**WHAT TO DO**
Please repeat, exactly and without pictures, the lines of the entries below that run from the one containing "- CPOL=1，表示当 SCLK=1" through the one containing "# Dashboard Components".

**DATA EXTRACTS**
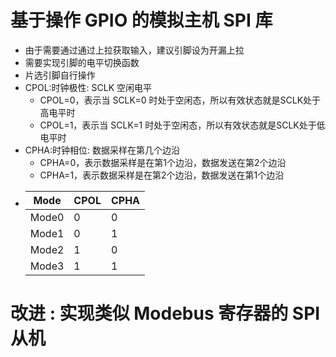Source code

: # 基于操作 GPIO 的模拟主机 SPI 库 #

- 由于需要通过通过上拉获取输入，建议引脚设为开漏上拉
- 需要实现引脚的电平切换函数
- 片选引脚自行操作
- CPOL:时钟极性: SCLK 空闲电平
   - CPOL=0，表示当 SCLK=0 时处于空闲态，所以有效状态就是SCLK处于高电平时
   - CPOL=1，表示当 SCLK=1 时处于空闲态，所以有效状态就是SCLK处于低电平时
- CPHA:时钟相位: 数据采样在第几个边沿
   - CPHA=0，表示数据采样是在第1个边沿，数据发送在第2个边沿
   - CPHA=1，表示数据采样是在第2个边沿，数据发送在第1个边沿
- Mode | CPOL | CPHA
  --- | --- | ---
  Mode0 | 0 | 0
  Mode1 | 0 | 1
  Mode2 | 1 | 0
  Mode3 | 1 | 1
  
# 改进 : 实现类似 Modebus 寄存器的 SPI 从机 #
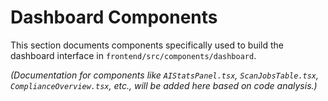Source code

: # Dashboard Components

This section documents components specifically used to build the dashboard interface in `frontend/src/components/dashboard`.

*(Documentation for components like `AIStatsPanel.tsx`, `ScanJobsTable.tsx`, `ComplianceOverview.tsx`, etc., will be added here based on code analysis.)*
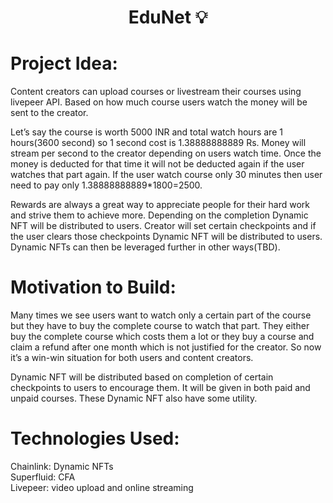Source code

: # <div align="center">EduNet 💡</div>



# Project Idea:

Content creators can upload courses or livestream their courses using livepeer API. Based on how much course users watch the money will be sent to the creator.

Let’s say the course is worth 5000 INR and total watch hours are 1 hours(3600 second) so 1 second cost is 1.38888888889 Rs. Money will stream per second to the creator depending on users watch time. Once the money is deducted for that time it will not be deducted again if the user watches that part again. If the user watch course only 30 minutes then user need to pay only 1.38888888889*1800=2500.

Rewards are always a great way to appreciate people for their hard work and strive them to achieve more. Depending on the completion Dynamic NFT will be distributed to users. Creator will set certain checkpoints and if the user clears those checkpoints Dynamic NFT will be distributed to users. Dynamic NFTs can then be leveraged further in other ways(TBD).
 

# Motivation to Build:

Many times we see users want to watch only a certain part of the course but they have to buy the complete course to watch that part. They either buy the complete course which costs them a lot or they buy a course and claim a refund after one month which is not justified for the creator.  So now it’s a win-win situation for both users and content creators.

Dynamic NFT will be distributed based on completion of certain checkpoints to users to encourage them. It will be given in both paid and unpaid courses. These Dynamic NFT also have some utility.

# Technologies Used:

Chainlink: Dynamic NFTs   
Superfluid: CFA   
Livepeer: video upload and online streaming  
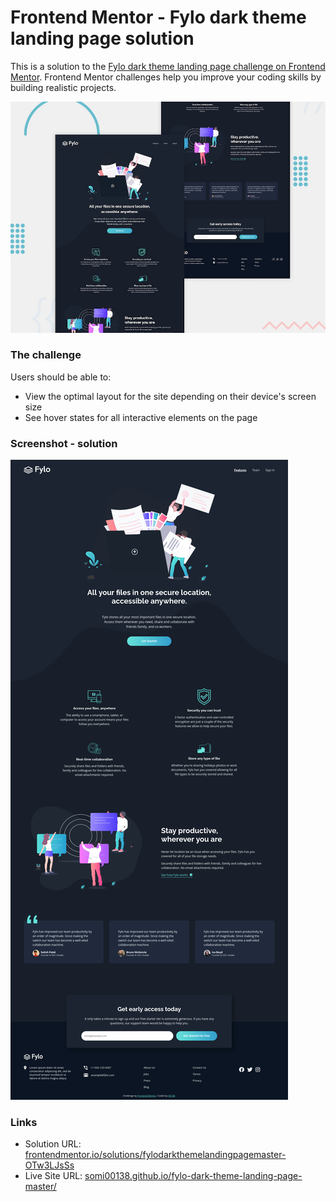 # Frontend Mentor - Fylo dark theme landing page solution

This is a solution to the [Fylo dark theme landing page challenge on Frontend Mentor](https://www.frontendmentor.io/challenges/fylo-dark-theme-landing-page-5ca5f2d21e82137ec91a50fd). Frontend Mentor challenges help you improve your coding skills by building realistic projects. 

![Design preview for the Fylo dark theme landing page challenge](./design/desktop-preview.jpg)

### The challenge

Users should be able to:

- View the optimal layout for the site depending on their device's screen size
- See hover states for all interactive elements on the page

### Screenshot - solution

![](./design/screenshot.png)


### Links

- Solution URL: [frontendmentor.io/solutions/fylodarkthemelandingpagemaster-OTw3LJsSs](https://www.frontendmentor.io/solutions/fylodarkthemelandingpagemaster-OTw3LJsSs)
- Live Site URL: [somi00138.github.io/fylo-dark-theme-landing-page-master/](https://somi00138.github.io/fylo-dark-theme-landing-page-master/)


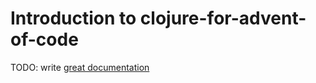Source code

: # Introduction to clojure-for-advent-of-code

TODO: write [great documentation](http://jacobian.org/writing/what-to-write/)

**RESPONSE AREA**
   - CPOL=1，表示当 SCLK=1 时处于空闲态，所以有效状态就是SCLK处于低电平时
- CPHA:时钟相位: 数据采样在第几个边沿
   - CPHA=0，表示数据采样是在第1个边沿，数据发送在第2个边沿
   - CPHA=1，表示数据采样是在第2个边沿，数据发送在第1个边沿
- Mode | CPOL | CPHA
  --- | --- | ---
  Mode0 | 0 | 0
  Mode1 | 0 | 1
  Mode2 | 1 | 0
  Mode3 | 1 | 1
  
# 改进 : 实现类似 Modebus 寄存器的 SPI 从机 #
Source code

: # Dashboard Components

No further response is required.